The continuity of $f$ strongly relies (of course) on the topology $X^{2}$ is provided with. If $X^{2}$ has the product topology, then the projections onto the factors are clearly continuous (if you like, this is just by definition of product topology, see here).

Solution 2:

If $\{X_\omega\}_{\omega \in \Omega}$ is a family of topological spaces, it is standard practice to turn the corresponding Cartesian product $\prod_{\omega \in \Omega}X_\omega$ into a topological space as well by equipping it with the so-called "product topology."

Now, the important thing to realize is that this product topology is expressly defined so as to make all the projections $\pi_\alpha:\left( \prod_{\omega \in \Omega}X_\omega \right) \rightarrow X_\alpha$ continuous.¹

Therefore, absent any specific information to the contrary, I'd say that the answer to your question is yes.

(But, as already mentioned, the question of continuity does depend critically on the topologies chosen—after all, it is the topologies of the domain and codomain that define which functions are continuous. This means that, if, contrary to standard practice, the topology assigned to your $X^2$ is not the standard product topology described above, then all bets are off.)

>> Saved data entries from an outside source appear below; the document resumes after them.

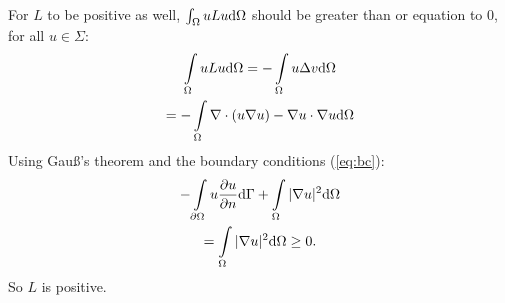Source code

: For $L$ to be positive as well, $\int\displaylimits_\Omega uLu \mathrm{d}\Omega$ should be greater than or equation to 0, for all $u\in \Sigma$:
\begin{gather*}
    \int\displaylimits_\Omega uLu \mathrm{d}\Omega = - \int\displaylimits_\Omega u\Delta v \mathrm{d}\Omega\\
    = -\int\displaylimits_\Omega \nabla \cdot(u\nabla u) - \nabla u\cdot\nabla u \mathrm{d}\Omega
\end{gather*} Using Gau\ss's theorem and the boundary conditions (\ref{eq:bc}):
\begin{gather*}
    -\int\displaylimits_{\partial\Omega} u\frac{\partial u}{\partial n} \mathrm{d}\Gamma + \int\displaylimits_{\Omega} |\nabla u|^2 \mathrm{d}\Omega \\
    =\int\displaylimits_\Omega |\nabla u|^2 \mathrm{d}\Omega \geq 0.
\end{gather*} So $L$ is positive.


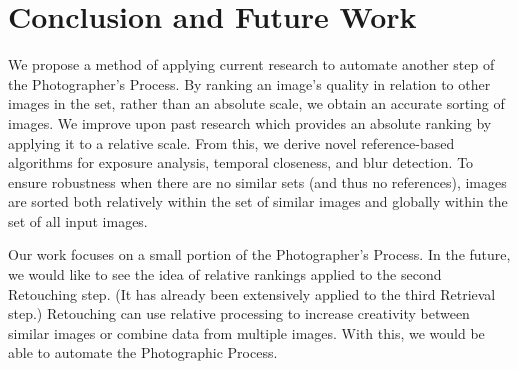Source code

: \documentclass[10pt,twocolumn,letterpaper]{article}
\begin{document}
\section{Conclusion and Future Work}
We propose a method of applying current research to automate another step of the Photographer's Process. By ranking an image's quality in relation to other images in the set, rather than an absolute scale, we obtain an accurate sorting of images. We improve upon past research which provides an absolute ranking by applying it to a relative scale. From this, we derive novel reference-based algorithms for exposure analysis, temporal closeness, and blur detection. To ensure robustness when there are no similar sets (and thus no references), images are sorted both relatively within the set of similar images and globally within the set of all input images.

Our work focuses on a small portion of the Photographer's Process. In the future, we would like to see the idea of relative rankings applied to the second Retouching step. (It has already been extensively applied to the third Retrieval step.) Retouching can use relative processing to increase creativity between similar images or combine data from multiple images. With this, we would be able to automate the Photographic Process.


\end{document}
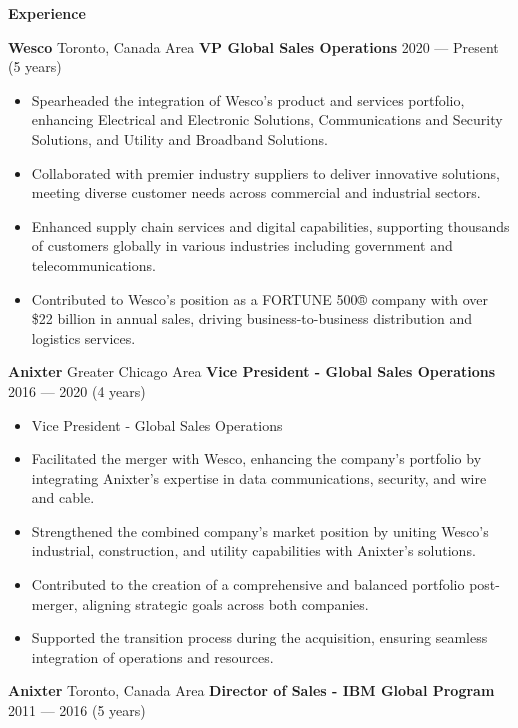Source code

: \documentclass[11pt]{article}
\begin{document}
\begin{center}
    \textbf{Experience}
\end{center}
\textbf{Wesco} \hfill Toronto, Canada Area
\textbf{VP Global Sales Operations} \hfill 2020 — Present (5 years)
\begin{itemize}[noitemsep, topsep=0pt, partopsep=0pt, leftmargin=12pt]
    \item Spearheaded the integration of Wesco's product and services portfolio, enhancing Electrical and Electronic Solutions, Communications and Security Solutions, and Utility and Broadband Solutions.
    \item Collaborated with premier industry suppliers to deliver innovative solutions, meeting diverse customer needs across commercial and industrial sectors.
    \item Enhanced supply chain services and digital capabilities, supporting thousands of customers globally in various industries including government and telecommunications.
    \item Contributed to Wesco's position as a FORTUNE 500® company with over \$22 billion in annual sales, driving business-to-business distribution and logistics services.
\end{itemize}
\vspace{6pt}
\textbf{Anixter} \hfill Greater Chicago Area
\textbf{Vice President - Global Sales Operations} \hfill 2016 — 2020 (4 years)
\begin{itemize}[noitemsep, topsep=0pt, partopsep=0pt, leftmargin=12pt]
    \item Vice President - Global Sales Operations
    \item Facilitated the merger with Wesco, enhancing the company's portfolio by integrating Anixter's expertise in data communications, security, and wire and cable.
    \item Strengthened the combined company's market position by uniting Wesco's industrial, construction, and utility capabilities with Anixter's solutions.
    \item Contributed to the creation of a comprehensive and balanced portfolio post-merger, aligning strategic goals across both companies.
    \item Supported the transition process during the acquisition, ensuring seamless integration of operations and resources.
\end{itemize}
\vspace{6pt}
\textbf{Anixter} \hfill Toronto, Canada Area
\textbf{Director of Sales - IBM Global Program} \hfill 2011 — 2016 (5 years)
\end{document}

¹And in fact, this product topology is defined to be the smallest (aka weakest) topology with this property. More specifically, the product topology is defined as the topology on $\prod_{\omega \in \Omega}X_\omega$ that is generated by the subbase

$$\bigcup_{\omega \in \Omega}\{\pi_\omega^{-1}(U):U\text{ is open in } X_\omega\}$$

This means that the product topology is the smallest topology on the product space that contains all the inverse images of open sets with respect to some projection $\pi_\omega$. Therefore, in this topology, the projections $\pi_\omega$ are rendered continuous by construction.